DATASET EXCERPTS Block Start
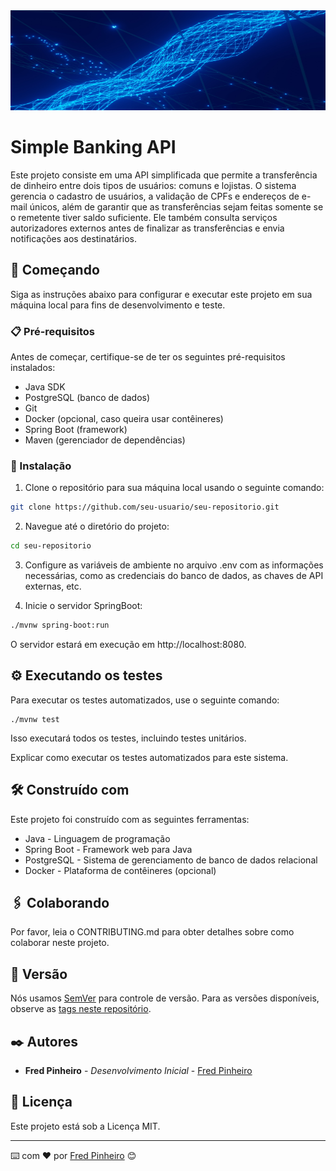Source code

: <img src="./repobanner.jpg" alt="Banner do Projeto" style="height: 160px; width: 800px;">

# Simple Banking API

Este projeto consiste em uma API simplificada que permite a transferência de dinheiro entre dois tipos de usuários: comuns e lojistas. O sistema gerencia o cadastro de usuários, a validação de CPFs e endereços de e-mail únicos, além de garantir que as transferências sejam feitas somente se o remetente tiver saldo suficiente. Ele também consulta serviços autorizadores externos antes de finalizar as transferências e envia notificações aos destinatários.

## 🚀 Começando

Siga as instruções abaixo para configurar e executar este projeto em sua máquina local para fins de desenvolvimento e teste.
### 📋 Pré-requisitos

Antes de começar, certifique-se de ter os seguintes pré-requisitos instalados:

- Java SDK
- PostgreSQL (banco de dados)
- Git
- Docker (opcional, caso queira usar contêineres)
- Spring Boot (framework)
- Maven (gerenciador de dependências)

### 🔧 Instalação

1. Clone o repositório para sua máquina local usando o seguinte comando:
```bash
git clone https://github.com/seu-usuario/seu-repositorio.git
```

2. Navegue até o diretório do projeto:
```bash
cd seu-repositorio
```
3. Configure as variáveis de ambiente no arquivo .env com as informações necessárias, como as credenciais do banco de dados, as chaves de API externas, etc.


4. Inicie o servidor SpringBoot:

```bash
./mvnw spring-boot:run
```

O servidor estará em execução em http://localhost:8080.

## ⚙️ Executando os testes

Para executar os testes automatizados, use o seguinte comando:

```
./mvnw test
```
Isso executará todos os testes, incluindo testes unitários.

Explicar como executar os testes automatizados para este sistema.

## 🛠️ Construído com

Este projeto foi construído com as seguintes ferramentas:

- Java - Linguagem de programação
- Spring Boot - Framework web para Java
- PostgreSQL - Sistema de gerenciamento de banco de dados relacional
- Docker - Plataforma de contêineres (opcional)

## 🖇️ Colaborando

Por favor, leia o CONTRIBUTING.md para obter detalhes sobre como colaborar neste projeto.

## 📌 Versão

Nós usamos [SemVer](http://semver.org/) para controle de versão. Para as versões disponíveis, observe as [tags neste repositório](https://github.com/suas/tags/do/projeto).

## ✒️ Autores

* **Fred Pinheiro** - *Desenvolvimento Inicial* - [Fred Pinheiro](https://github.com/feuvpi)

## 📄 Licença

Este projeto está sob a Licença MIT.

---
⌨️ com ❤️ por [Fred Pinheiro](https://github.com/feuvpi) 😊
DATASET EXCERPTS Block End
**ACTIVITY**
Search the entries above for "PostgreSQL". Return every line that has it.

**RESULT FOR THIS TASK**
- PostgreSQL (banco de dados)
- PostgreSQL - Sistema de gerenciamento de banco de dados relacional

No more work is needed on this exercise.